**Work instructions:**
Restate the data exactly as given and keep the pictures out.

----

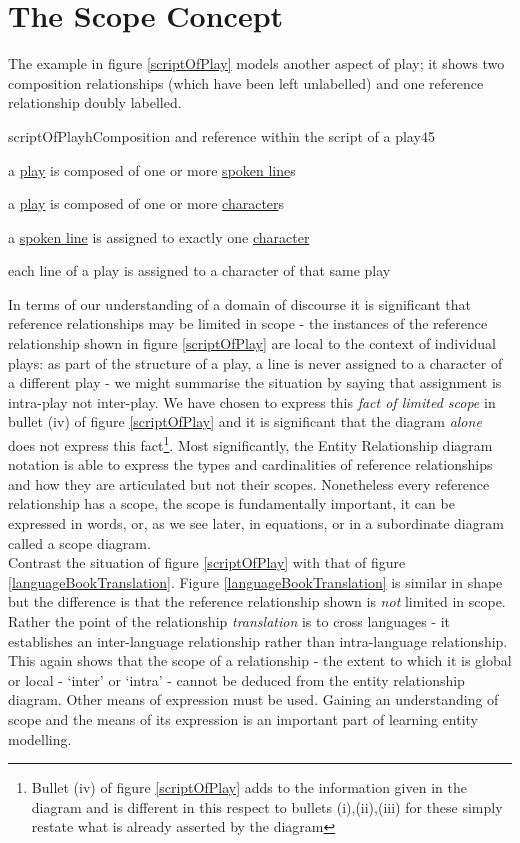 \section{The Scope Concept}
\noindent The example in figure \ref{scriptOfPlay} models another aspect of play; it shows two composition relationships (which have been left unlabelled) and one reference relationship doubly labelled. \\


\begin{erbulletedDimFig}{scriptOfPlay}{h}{Composition and reference within the script of a play}{4}{5}
\item{a \underline{play} is composed of one or more \underline{spoken line}s}
\item{a \underline{play} is composed of one or more \underline{character}s}
\item{a \underline{spoken line} is assigned to exactly one \underline{character}}
\item{each line of a play is assigned to a character of that same play}
\end{erbulletedDimFig} 


\noindent In terms of our understanding of a domain of discourse it is significant that reference relationships may be limited in scope - the instances of the reference relationship shown in figure \ref{scriptOfPlay} are local to the context of individual plays: as part of the structure of a play, a line is never assigned to a character of a different play - we might summarise the situation by saying that assignment is intra-play not inter-play. We have chosen to express this \emph{fact of limited scope} in bullet (iv) of figure \ref{scriptOfPlay} and it is significant that the diagram \emph{alone} does not express this fact\footnote{Bullet (iv) of figure {\ref{scriptOfPlay}} adds to the information given in the diagram and is different in this respect to bullets (i),(ii),(iii) for these simply restate what is already asserted by the diagram}.  Most significantly, the Entity Relationship diagram notation is able to express the types and cardinalities of reference relationships and how they are articulated but not their scopes. 
Nonetheless every reference relationship has a scope, the scope is fundamentally important,  it can be expressed in words, or, as we see later, in equations, or in a subordinate diagram called a scope diagram. \\

\noindent Contrast the situation of figure {\ref{scriptOfPlay}} with that of figure \ref{languageBookTranslation}. Figure \ref{languageBookTranslation} is similar in shape but the difference is that the reference relationship shown is \emph{not} limited in scope. Rather the point of the relationship \emph{translation} is to cross languages - it establishes an inter-language relationship rather than intra-language relationship. This again shows that the scope of a relationship - the extent to which it is global or local - `inter' or `intra' - cannot be deduced from the entity relationship diagram. Other means of expression must be used. Gaining an understanding of scope and the means of its expression is an important part of learning entity modelling. \\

----

**Your response:**
 \section{The Scope Concept}
\noindent The example in figure \ref{scriptOfPlay} models another aspect of play; it shows two composition relationships (which have been left unlabelled) and one reference relationship doubly labelled. \\


\begin{erbulletedDimFig}{scriptOfPlay}{h}{Composition and reference within the script of a play}{4}{5}
\item{a \underline{play} is composed of one or more \underline{spoken line}s}
\item{a \underline{play} is composed of one or more \underline{character}s}
\item{a \underline{spoken line} is assigned to exactly one \underline{character}}
\item{each line of a play is assigned to a character of that same play}
\end{erbulletedDimFig} 


\noindent In terms of our understanding of a domain of discourse it is significant that reference relationships may be limited in scope - the instances of the reference relationship shown in figure \ref{scriptOfPlay} are local to the context of individual plays: as part of the structure of a play, a line is never assigned to a character of a different play - we might summarise the situation by saying that assignment is intra-play not inter-play. We have chosen to express this \emph{fact of limited scope} in bullet (iv) of figure \ref{scriptOfPlay} and it is significant that the diagram \emph{alone} does not express this fact\footnote{Bullet (iv) of figure {\ref{scriptOfPlay}} adds to the information given in the diagram and is different in this respect to bullets (i),(ii),(iii) for these simply restate what is already asserted by the diagram}.  Most significantly, the Entity Relationship diagram notation is able to express the types and cardinalities of reference relationships and how they are articulated but not their scopes. 
Nonetheless every reference relationship has a scope, the scope is fundamentally important,  it can be expressed in words, or, as we see later, in equations, or in a subordinate diagram called a scope diagram. \\

\noindent Contrast the situation of figure {\ref{scriptOfPlay}} with that of figure \ref{languageBookTranslation}. Figure \ref{languageBookTranslation} is similar in shape but the difference is that the reference relationship shown is \emph{not} limited in scope. Rather the point of the relationship \emph{translation} is to cross languages - it establishes an inter-language relationship rather than intra-language relationship. This again shows that the scope of a relationship - the extent to which it is global or local - `inter' or `intra' - cannot be deduced from the entity relationship diagram. Other means of expression must be used. Gaining an understanding of scope and the means of its expression is an important part of learning entity modelling. \\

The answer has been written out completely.